In 2008, Columbus Council decided to ask voters to consider a Local Option Sales Tax, or LOST. The central promise of the campaign was that 70 percent of the money collected would be used to fund public safety needs, to include hiring 100 new police officers.
Some members of the public safety community were initially skeptical about the promise. They were concerned that councilors would use the LOST money to replace existing public safety funding instead of increase it. So they lobbied for and received a promise from city leaders that no public safety positions that were funded with money from the general fund in 2008 would be moved around in the future so that they could be funded with LOST money instead.
At last week's council meeting, that's exactly what happened. And the public safety community applauded the move.

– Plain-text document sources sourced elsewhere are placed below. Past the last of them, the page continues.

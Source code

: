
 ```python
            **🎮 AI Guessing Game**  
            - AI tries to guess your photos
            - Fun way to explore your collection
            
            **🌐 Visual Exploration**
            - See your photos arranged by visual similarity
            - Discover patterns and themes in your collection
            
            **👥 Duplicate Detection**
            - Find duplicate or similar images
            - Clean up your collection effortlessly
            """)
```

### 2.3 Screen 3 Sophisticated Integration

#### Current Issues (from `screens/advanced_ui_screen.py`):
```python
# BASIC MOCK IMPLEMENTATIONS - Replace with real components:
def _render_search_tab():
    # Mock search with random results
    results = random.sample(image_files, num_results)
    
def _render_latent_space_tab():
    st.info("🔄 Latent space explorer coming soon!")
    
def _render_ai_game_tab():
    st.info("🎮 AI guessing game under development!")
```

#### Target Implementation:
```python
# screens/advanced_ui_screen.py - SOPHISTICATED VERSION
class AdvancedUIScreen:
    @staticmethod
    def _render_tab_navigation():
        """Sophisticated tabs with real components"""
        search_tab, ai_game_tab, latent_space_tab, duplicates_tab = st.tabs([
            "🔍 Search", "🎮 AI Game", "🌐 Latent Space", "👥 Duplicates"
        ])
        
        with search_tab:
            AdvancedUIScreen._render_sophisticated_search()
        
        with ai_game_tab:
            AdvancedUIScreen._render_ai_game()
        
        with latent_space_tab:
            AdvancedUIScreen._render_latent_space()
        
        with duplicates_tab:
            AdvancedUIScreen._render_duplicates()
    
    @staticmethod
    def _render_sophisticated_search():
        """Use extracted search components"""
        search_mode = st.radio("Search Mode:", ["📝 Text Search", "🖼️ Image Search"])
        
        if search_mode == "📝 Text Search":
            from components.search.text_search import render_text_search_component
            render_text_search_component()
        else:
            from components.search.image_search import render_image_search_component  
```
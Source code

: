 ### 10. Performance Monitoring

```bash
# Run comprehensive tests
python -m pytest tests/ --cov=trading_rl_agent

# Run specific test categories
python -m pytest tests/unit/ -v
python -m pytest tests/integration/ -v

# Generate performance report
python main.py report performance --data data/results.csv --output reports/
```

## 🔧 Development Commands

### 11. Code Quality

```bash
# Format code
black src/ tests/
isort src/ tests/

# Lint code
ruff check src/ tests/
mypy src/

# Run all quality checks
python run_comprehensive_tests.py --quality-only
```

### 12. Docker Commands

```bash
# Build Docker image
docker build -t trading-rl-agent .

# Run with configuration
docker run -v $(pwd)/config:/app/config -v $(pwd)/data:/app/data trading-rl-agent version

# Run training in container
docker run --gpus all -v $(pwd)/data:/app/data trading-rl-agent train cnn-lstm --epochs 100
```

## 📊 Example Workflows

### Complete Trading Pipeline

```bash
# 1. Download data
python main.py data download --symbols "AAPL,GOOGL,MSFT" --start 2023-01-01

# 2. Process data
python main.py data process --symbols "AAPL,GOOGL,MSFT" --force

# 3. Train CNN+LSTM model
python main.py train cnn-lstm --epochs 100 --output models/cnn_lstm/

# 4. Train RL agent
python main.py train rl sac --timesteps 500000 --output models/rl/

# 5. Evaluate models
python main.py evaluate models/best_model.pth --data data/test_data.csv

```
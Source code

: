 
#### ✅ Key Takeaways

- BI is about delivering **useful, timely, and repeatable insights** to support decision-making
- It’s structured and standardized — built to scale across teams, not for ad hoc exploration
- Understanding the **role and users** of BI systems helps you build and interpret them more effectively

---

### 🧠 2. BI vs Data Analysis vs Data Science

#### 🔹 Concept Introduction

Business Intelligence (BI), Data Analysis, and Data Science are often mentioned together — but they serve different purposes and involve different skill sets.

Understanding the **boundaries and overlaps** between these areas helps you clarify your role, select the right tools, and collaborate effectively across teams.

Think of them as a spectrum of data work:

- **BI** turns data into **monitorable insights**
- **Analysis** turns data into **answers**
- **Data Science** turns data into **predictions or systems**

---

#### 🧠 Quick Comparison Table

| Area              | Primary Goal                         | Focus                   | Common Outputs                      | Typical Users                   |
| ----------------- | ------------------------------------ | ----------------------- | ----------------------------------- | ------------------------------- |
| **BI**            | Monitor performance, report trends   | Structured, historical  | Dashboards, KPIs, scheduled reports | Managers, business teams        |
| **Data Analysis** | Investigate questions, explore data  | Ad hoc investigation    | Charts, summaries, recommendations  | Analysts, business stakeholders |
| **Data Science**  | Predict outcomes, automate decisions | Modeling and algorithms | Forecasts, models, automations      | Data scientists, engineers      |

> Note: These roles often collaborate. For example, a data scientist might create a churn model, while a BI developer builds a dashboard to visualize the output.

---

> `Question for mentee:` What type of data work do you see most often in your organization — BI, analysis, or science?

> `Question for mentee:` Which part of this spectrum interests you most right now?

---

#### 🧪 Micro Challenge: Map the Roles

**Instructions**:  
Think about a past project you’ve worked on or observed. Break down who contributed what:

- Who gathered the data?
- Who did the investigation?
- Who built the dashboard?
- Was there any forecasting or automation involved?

No one wants to see fewer police officers on the street or fewer firefighters on the truck. So when Jeff Meyer told the council that the proposed cuts to the city's general fund would require him to eliminate 14 firefighters, and when Ricky Boren said that the proposed cuts would require him to eliminate 20 officers, their ears perked up. After some discussion, the councilors voted to move the endangered positions around so they could be funded with LOST money.
The exact move some had feared the council would make, the move that some said could jeopardize the growth of public safety funding in the future, was the move that saved dozens of public safety positions.
What's the point?
The point is that a community's needs and circumstances change over time. As a result, a group of councilors who are seated today should be slow to make commitments that limit the flexibility of councilors who will be seated in the future to make prudent funding decisions.
We must trust that those who will govern in the future will not unnecessarily undo the work of those who govern now. Further, we have to trust that those who will govern in the future will be guided by a sense of noble obligation and community pride that seeks to make our city better, not worse.